Thanks for the listings Mooseman and Nightwolf. I had no idea. But I'm not going to go as far as to condemn an entire religion. I know many moderate muslims and even liberal muslims. The acts of a few cannot hold an entire people accountable. If that's the case, we are all extremist and terrorist, right?

----------


## MuscleScience

> Thanks for the listings Mooseman and Nightwolf. I had no idea. But I'm not going to go as far as to condemn an entire religion. I know many moderate muslims and even liberal muslims. The acts of a few cannot hold an entire people accountable. If that's the case, we are all extremist and terrorist, right?


Unfortunately the acts of few effect the course of the many in every aspect of life.

----------


## Kibble

They are all RAGS!!!!!!

(No racism lol. RAG = Radical Arab Guy)

lol

----------


## BgMc31

> Unfortunately the acts of few effect the course of the many in every aspect of life.


Indeed, and that is why we are in the situation we are in now. Radical muslims use their faith to justify these terrorists acts, but they also use the treatment and occupations by 'crusaders' to justify these terrorists acts as well. Let's face it all religions are violent and have stories and basis in revenge and vindication. There is no right or wrong in this argument. The only way to eliminate these issues is to do away with all religions or at least religions that justify or glorify violence of any kind and unfortunately the 3 most popular (the Abrahamic religions) all do so.

It seems to me that the incidents cited above were acts of violence used by Arabs and justified with their religion. But the same holds true for other acts of violence when committed by other's who use their faith as justification.

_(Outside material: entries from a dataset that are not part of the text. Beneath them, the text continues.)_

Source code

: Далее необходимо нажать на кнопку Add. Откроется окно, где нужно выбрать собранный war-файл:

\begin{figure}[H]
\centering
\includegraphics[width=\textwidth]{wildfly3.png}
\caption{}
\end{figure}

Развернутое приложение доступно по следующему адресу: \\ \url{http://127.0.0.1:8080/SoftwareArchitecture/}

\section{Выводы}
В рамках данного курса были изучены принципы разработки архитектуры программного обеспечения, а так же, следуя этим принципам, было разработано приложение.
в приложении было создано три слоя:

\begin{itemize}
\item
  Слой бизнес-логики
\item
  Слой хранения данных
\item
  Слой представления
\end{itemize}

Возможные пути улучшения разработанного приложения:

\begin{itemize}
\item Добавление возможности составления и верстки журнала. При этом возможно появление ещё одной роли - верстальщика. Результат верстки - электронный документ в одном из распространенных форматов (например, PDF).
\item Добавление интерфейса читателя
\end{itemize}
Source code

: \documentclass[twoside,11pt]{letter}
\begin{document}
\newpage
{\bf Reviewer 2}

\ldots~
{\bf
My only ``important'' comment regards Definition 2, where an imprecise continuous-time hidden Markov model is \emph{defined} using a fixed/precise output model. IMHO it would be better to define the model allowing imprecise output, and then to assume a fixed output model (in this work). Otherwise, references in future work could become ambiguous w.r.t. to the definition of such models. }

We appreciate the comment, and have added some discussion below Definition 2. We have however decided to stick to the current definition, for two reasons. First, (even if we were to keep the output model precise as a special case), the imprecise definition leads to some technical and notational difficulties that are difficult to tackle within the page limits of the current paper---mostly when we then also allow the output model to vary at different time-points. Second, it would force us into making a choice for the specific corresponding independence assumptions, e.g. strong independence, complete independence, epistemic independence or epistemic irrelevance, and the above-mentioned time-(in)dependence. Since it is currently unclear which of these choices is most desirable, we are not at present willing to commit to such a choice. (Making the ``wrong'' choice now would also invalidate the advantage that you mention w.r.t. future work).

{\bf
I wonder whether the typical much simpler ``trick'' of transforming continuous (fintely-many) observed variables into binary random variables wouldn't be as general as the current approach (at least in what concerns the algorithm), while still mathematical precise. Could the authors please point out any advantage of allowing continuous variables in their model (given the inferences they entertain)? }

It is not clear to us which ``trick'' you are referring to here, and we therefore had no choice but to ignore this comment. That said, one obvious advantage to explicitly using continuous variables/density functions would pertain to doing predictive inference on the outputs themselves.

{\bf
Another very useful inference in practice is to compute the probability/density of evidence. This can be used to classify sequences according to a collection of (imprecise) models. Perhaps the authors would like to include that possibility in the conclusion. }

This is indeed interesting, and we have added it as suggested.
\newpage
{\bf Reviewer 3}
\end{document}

It happens all the time, but the media never points out the fact that they are Christian or Jewish.

The problem are the Abrahamic religions themselves. How many times have you heard of a devout buddhist blowing shit up or going on a shooting spree? LOL!!!

----------


## Kibble

> I am a radical Muslim with a grudge against the West and I would like to point out that aside from causing all kinds of fuss and ballyhoo with our explosives and chants of Allah Akbhar we also do a lot of good. We put New York on the map with 9/11, and if it wasn't for us you'd have no scapegoats and would have to take full responsibility for all the *civilian killings and bombings on hospitals and innocent villages that the US army do in Iraq*. 
> 
> Just get off our backs, OK? And stop doing all those stupid cartoons of out prophet Mohammed.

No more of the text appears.